Becca caught a passer-by staring at her head and quickly pulled off the knitted cloche—not the sort of head gear that people wore to posh weddings—crammed over her tangled titian hair. Pulling a not quite steady hand through her Pre-Raphaelite curls, she shook her hair back, letting it fan over the dark material of her coat.

Don’t give up the day job, Becca. Undercover work is definitely not for you, she told herself, repressing a worried grin.

Part of the problem was that she was not just scared out of her mind, she was exhausted. Hardly surprising, considering that the previous evening she had jumped in her ancient Beetle and driven through the night, halfway across the country, to get here.

Adrenaline and outrage—and seeing the newspaper article concerning the ‘society wedding of the year’ had given her a double dose of both—could, she discovered, take a protective big sister a long way.

Cars, on the other hand, needed petrol—which was why she had had to walk five miles along a lonely road to the nearest service station at three in the morning. A terrifying experience. And then, just to add to her misery, it had started to snow.

Snow in early November—how unlucky was that?

She had a blister on her right heel to bear witness to her trek, and a suspicion that spontaneity wasn’t all it was cracked up to be. After this was over it would be a relief to go back to her normal sensible, cautious, consequence-considering self!

Reckless just wasn’t her. It wasn’t in her nature to throw caution to the wind. In fact, her inability to be spontaneous had been one of the reasons Roger had cited for the failure of their relationship.

Her family and friends had been suitably supportive when the announcement—the very week following their break-up—of Roger’s engagement to a bubbly blonde had appeared in the local paper. Becca, uneasily aware that as the dumped fiancée she ought to be feeling more traumatised, had received their sympathy with a degree of guilt.

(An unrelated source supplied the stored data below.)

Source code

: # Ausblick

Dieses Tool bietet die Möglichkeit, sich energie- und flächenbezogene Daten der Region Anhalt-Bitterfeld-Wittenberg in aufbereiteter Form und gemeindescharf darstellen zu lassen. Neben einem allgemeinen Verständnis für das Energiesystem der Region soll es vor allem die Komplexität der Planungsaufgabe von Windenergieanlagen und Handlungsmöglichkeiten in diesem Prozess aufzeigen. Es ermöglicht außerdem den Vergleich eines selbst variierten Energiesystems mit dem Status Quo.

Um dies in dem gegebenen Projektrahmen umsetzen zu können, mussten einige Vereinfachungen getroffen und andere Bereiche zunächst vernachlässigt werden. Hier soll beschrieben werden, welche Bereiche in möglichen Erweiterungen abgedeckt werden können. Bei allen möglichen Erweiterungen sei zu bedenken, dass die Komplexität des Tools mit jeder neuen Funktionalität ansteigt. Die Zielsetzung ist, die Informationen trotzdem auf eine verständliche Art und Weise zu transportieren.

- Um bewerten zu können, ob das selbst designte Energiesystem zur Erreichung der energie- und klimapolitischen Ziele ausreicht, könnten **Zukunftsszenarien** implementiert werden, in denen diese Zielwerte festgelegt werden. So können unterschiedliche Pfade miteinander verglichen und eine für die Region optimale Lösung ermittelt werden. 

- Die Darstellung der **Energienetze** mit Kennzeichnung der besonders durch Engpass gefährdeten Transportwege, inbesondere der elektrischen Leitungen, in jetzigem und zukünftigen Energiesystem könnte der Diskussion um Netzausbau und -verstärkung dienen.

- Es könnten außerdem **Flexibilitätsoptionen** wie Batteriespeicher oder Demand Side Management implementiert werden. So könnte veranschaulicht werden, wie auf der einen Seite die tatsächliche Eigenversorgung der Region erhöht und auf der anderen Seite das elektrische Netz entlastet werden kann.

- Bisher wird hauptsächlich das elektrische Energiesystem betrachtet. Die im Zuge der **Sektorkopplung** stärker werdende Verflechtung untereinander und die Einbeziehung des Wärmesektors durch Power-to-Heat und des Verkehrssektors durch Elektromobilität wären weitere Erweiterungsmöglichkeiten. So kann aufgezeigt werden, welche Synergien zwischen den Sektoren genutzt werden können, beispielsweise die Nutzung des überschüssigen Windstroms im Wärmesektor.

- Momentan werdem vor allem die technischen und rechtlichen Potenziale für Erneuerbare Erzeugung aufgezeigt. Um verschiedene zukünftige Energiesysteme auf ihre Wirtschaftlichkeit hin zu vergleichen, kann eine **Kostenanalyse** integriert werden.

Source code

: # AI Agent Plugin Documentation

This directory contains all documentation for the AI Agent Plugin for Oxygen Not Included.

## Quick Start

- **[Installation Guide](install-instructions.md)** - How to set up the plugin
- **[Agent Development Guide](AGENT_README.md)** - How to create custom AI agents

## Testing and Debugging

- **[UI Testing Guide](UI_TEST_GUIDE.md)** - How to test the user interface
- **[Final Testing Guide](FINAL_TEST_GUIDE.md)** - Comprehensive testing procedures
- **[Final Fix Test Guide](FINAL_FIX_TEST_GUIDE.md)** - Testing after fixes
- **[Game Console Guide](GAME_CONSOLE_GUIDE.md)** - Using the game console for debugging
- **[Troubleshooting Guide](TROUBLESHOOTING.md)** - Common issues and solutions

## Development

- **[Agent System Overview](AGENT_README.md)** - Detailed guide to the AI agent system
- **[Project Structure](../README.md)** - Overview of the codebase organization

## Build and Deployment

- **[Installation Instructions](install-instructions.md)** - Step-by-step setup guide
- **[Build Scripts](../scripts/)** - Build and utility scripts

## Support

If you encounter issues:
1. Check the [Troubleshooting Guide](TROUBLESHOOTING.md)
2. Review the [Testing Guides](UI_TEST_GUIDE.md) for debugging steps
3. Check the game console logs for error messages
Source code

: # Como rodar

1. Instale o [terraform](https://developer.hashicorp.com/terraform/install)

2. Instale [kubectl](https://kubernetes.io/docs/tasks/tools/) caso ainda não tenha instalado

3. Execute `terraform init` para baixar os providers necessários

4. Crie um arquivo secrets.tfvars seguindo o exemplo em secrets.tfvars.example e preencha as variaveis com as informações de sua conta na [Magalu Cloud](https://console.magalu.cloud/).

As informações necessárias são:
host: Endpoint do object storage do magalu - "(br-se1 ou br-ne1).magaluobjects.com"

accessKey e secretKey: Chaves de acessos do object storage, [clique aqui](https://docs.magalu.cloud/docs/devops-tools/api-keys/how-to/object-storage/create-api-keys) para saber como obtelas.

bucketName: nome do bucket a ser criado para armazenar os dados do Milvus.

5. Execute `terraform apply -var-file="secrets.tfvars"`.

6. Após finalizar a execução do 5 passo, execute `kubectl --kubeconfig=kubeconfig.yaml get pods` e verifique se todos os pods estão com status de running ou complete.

After a few weeks the role of pathetic victim had begun to get wearing.

When she had said as much to her sister, Erica had said, ‘Don’t worry—in a few weeks’ time they will have a new juicy scandal to talk about.’

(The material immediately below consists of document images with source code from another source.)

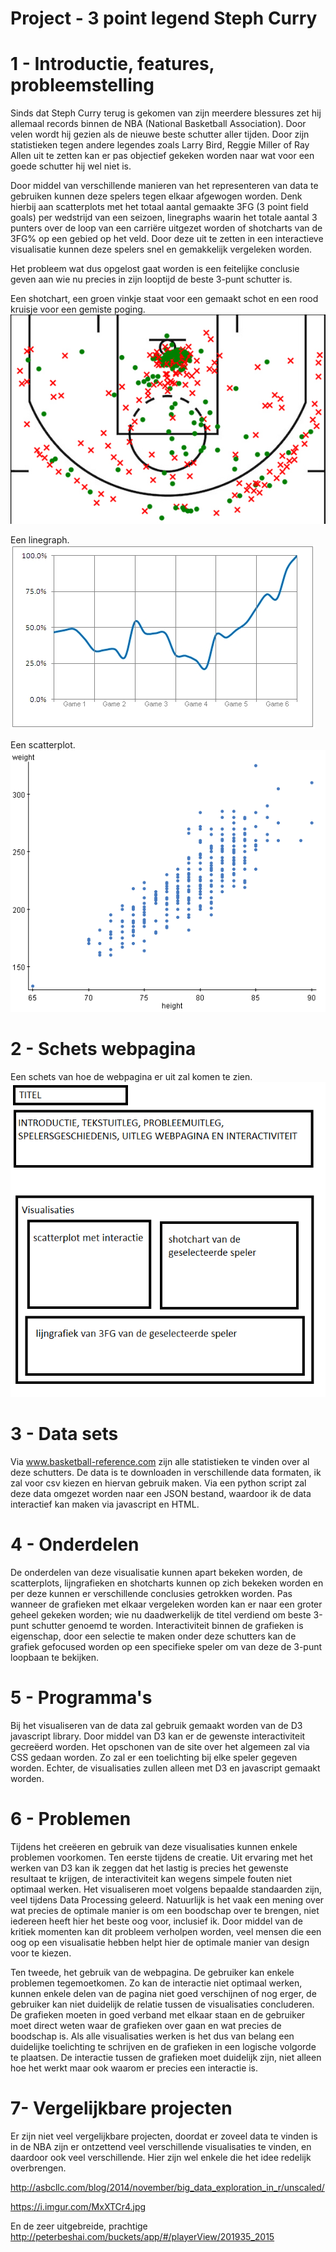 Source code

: # Project - 3 point legend Steph Curry

# 1 - Introductie, features, probleemstelling

Sinds dat Steph Curry terug is gekomen van zijn meerdere blessures zet hij allemaal records binnen de NBA (National Basketball Association). Door velen wordt hij gezien als de nieuwe beste schutter aller tijden. Door zijn statistieken tegen andere legendes zoals Larry Bird, Reggie Miller of Ray Allen uit te zetten kan er pas objectief gekeken worden naar wat voor een goede schutter hij wel niet is. 

Door middel van verschillende manieren van het representeren van data te gebruiken kunnen deze spelers tegen elkaar afgewogen worden. Denk hierbij aan scatterplots met het totaal aantal gemaakte 3FG (3 point field goals) per wedstrijd van een seizoen, linegraphs waarin het totale aantal 3 punters over de loop van een carriëre uitgezet worden of shotcharts van de 3FG% op een gebied op het veld. Door deze uit te zetten in een interactieve visualisatie kunnen deze spelers snel en gemakkelijk vergeleken worden. 

Het probleem wat dus opgelost gaat worden is een feitelijke conclusie geven aan wie nu precies in zijn looptijd de beste 3-punt schutter is. 

Een shotchart, een groen vinkje staat voor een gemaakt schot en een rood kruisje voor een gemiste poging.
![shotchart](doc/shotchart.jpg)

Een linegraph.
![linegraph](doc/linegraph.jpg)

Een scatterplot.
![scatterplot](doc/scatterplot.gif)

# 2 - Schets webpagina

Een schets van hoe de webpagina er uit zal komen te zien.
![webpage](doc/schets.png)

# 3 - Data sets

Via www.basketball-reference.com zijn alle statistieken te vinden over al deze schutters. De data is te downloaden in verschillende data formaten, ik zal voor csv kiezen en hiervan gebruik maken. Via een python script zal deze data omgezet worden naar een JSON bestand, waardoor ik de data interactief kan maken via javascript en HTML.

# 4 - Onderdelen

De onderdelen van deze visualisatie kunnen apart bekeken worden, de scatterplots, lijngrafieken en shotcharts kunnen op zich bekeken worden en per deze kunnen er verschillende conclusies getrokken worden. Pas wanneer de grafieken met elkaar vergeleken worden kan er naar een groter geheel gekeken worden; wie nu daadwerkelijk de titel verdiend om beste 3-punt schutter genoemd te worden. Interactiviteit binnen de grafieken is eigenschap, door een selectie te maken onder deze schutters kan de grafiek gefocused worden op een specifieke speler om van deze de 3-punt loopbaan te bekijken.

# 5 - Programma's

Bij het visualiseren van de data zal gebruik gemaakt worden van de D3 javascript library. Door middel van D3 kan er de gewenste interactiviteit gecreëerd worden. Het opschonen van de site over het algemeen zal via CSS gedaan worden. Zo zal er een toelichting bij elke speler gegeven worden. Echter, de visualisaties zullen alleen met D3 en javascript gemaakt worden.

# 6 - Problemen

Tijdens het creëeren en gebruik van deze visualisaties kunnen enkele problemen voorkomen. Ten eerste tijdens de creatie. Uit ervaring met het werken van D3 kan ik zeggen dat het lastig is precies het gewenste resultaat te krijgen, de interactiviteit kan wegens simpele fouten niet optimaal werken. Het visualiseren moet volgens bepaalde standaarden zijn, veel tijdens Data Processing geleerd. Natuurlijk is het vaak een mening over wat precies de optimale manier is om een boodschap over te brengen, niet iedereen heeft hier het beste oog voor, inclusief ik. Door middel van de kritiek momenten kan dit probleem verholpen worden, veel mensen die een oog op een visualisatie hebben helpt hier de optimale manier van design voor te kiezen.

Ten tweede, het gebruik van de webpagina. De gebruiker kan enkele problemen tegemoetkomen. Zo kan de interactie niet optimaal werken, kunnen enkele delen van de pagina niet goed verschijnen of nog erger, de gebruiker kan niet duidelijk de relatie tussen de visualisaties concluderen. De grafieken moeten in goed verband met elkaar staan en de gebruiker moet direct weten waar de grafieken over gaan en wat precies de boodschap is. Als alle visualisaties werken is het dus van belang een duidelijke toelichting te schrijven en de grafieken in een logische volgorde te plaatsen. De interactie tussen de grafieken moet duidelijk zijn, niet alleen hoe het werkt maar ook waarom er precies een interactie is.

# 7- Vergelijkbare projecten

Er zijn niet veel vergelijkbare projecten, doordat er zoveel data te vinden is in de NBA zijn er ontzettend veel verschillende visualisaties te vinden, en daardoor ook veel verschillende. Hier zijn wel enkele die het idee redelijk overbrengen.

http://asbcllc.com/blog/2014/november/big_data_exploration_in_r/unscaled/

https://i.imgur.com/MxXTCr4.jpg

En de zeer uitgebreide, prachtige
http://peterbeshai.com/buckets/app/#/playerView/201935_2015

Neither of them had suspected at the time that it would be Erica who supplied the scandal!

Erica had told her family about her unplanned pregnancy the same day the ambulance had been called, its sirens ringing, to the neat Edwardian semi where Becca and Erica had grown up

But it had been too late to save the baby.

Later, back home, with the promise that—all being well—their youngest daughter could be discharged the next day, the Summers family had sat down in the sitting room, staring mutely at one another.

Recognising her elderly parents were still in shock—her father was ten years older than her mother, and Elspeth Summer had been forty-five when her younger daughter had been born—Becca had done the only thing she’d been able to think of: she’d made tea.

‘She’s only eighteen,’ her mother had been saying when she’d come back in, carrying the tray.

‘Well, maybe this was for the best.’

‘For the best…? For the best! How can you even suggest that losing a baby is for the best!’ Elspeth had demanded, rounding furiously on her startled husband.

‘Dad didn’t mean it that way,’ Becca had soothed. ‘Did you, Dad.’

‘No, of course not,’ her father had said, looking intensely grateful for the intervention.

‘I was just thinking that, knowing our Erica, it would have been you and Becca who ended up looking after the baby,’ he’d observed, with an affectionate watery smile.

His wife had given him a reassuring smile back and said huskily, ‘I know you didn’t mean it, love.’ She’d reached across and clasped his hand. ‘I’m just thinking if we’d been stricter with her…’

And that had been the start of a predictable orgy of self-recrimination. Recrimination! Their kind, loving parents were the very last people in the world who had anything to reproach themselves over. Going over that conversation in her head made Becca ashamed that she had almost turned back when she saw the scale of this wedding she intended to crash and disrupt. Her soft lips thinned. She just hoped that plenty of people had their video cameras handy!

Head up, she pinned on a confident smile and, picking up a corsage that someone had dropped on the floor she tucked it at a jaunty angle into her buttonhole. She intended to see to it that the society wedding of the decade didn’t go without a hitch.